2014 saw the recording of Luba's "Everytime I See Your Picture". Ms Kowalchyk gave her blessing to the cover version and accompanying video, and called Jensen "a maverick in the music industry". This song would become the lead single of Jensen's third studio album, Retro, released in 2015. This album was a tribute to Jensen's musical influences, including Billy Idol, George Strait, Reba McEntire, Dan Seals among others.

In 2016, Jensen recorded "Wherever Love Takes Us", with a video filmed at Ottawa's Capital Pride. The song was promoted to Australian radio, and charted in the Top 40 there. The song gained even more popularity with the creation of the line dance "Waves of Love" by renowned Irish choreographer Gary O'Reilly. The dance is being taught and by line dance groups worldwide. The song was also included as a bonus track in the limited CD-only re-release of RETRO.

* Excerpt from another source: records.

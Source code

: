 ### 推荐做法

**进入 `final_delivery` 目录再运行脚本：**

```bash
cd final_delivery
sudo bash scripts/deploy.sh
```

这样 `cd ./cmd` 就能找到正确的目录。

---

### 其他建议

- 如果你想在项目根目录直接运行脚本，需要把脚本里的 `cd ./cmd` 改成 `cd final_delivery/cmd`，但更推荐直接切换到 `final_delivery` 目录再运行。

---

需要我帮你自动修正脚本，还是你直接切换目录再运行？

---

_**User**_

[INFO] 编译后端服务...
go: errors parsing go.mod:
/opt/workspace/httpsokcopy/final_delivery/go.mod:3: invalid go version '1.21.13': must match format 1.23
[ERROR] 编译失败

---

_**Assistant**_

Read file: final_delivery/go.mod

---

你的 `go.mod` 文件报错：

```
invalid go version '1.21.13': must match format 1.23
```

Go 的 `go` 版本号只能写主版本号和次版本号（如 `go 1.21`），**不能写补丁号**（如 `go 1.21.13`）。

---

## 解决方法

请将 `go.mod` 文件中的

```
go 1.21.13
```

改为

Jensen teamed up with Vancouver's Patrick Masse in 2017 to record the duet "Go Your Own Way". Jensen was also included with his husband in the book "David Bowie Made Me Gay: 100 years of LGBT Music" by UK author Darryl W. Bullock. He attended the book's launch at the British Library in London on September 8, 2017, hosted by the BBC's Simon Fanshawe. Jensen gave musical performances and participated in a discussion panel along with the author and Princess Julia. In October of that year, Jensen and his producer/guitarist Jonathan Edwards were invited to perform on Via Rail's "The Canadian" train from Toronto to Vancouver and back.

Jensen's fourth studio album, "Sideshow" was released in 2018. This album is a collection of his greatest hits, along with previously released tracks "Wherever Love Takes Us" and "Go Your Own Way", as well as newly recorded songs "Talk Me Down" and a cover of Lennie Gallant's "Which Way Does The River Run".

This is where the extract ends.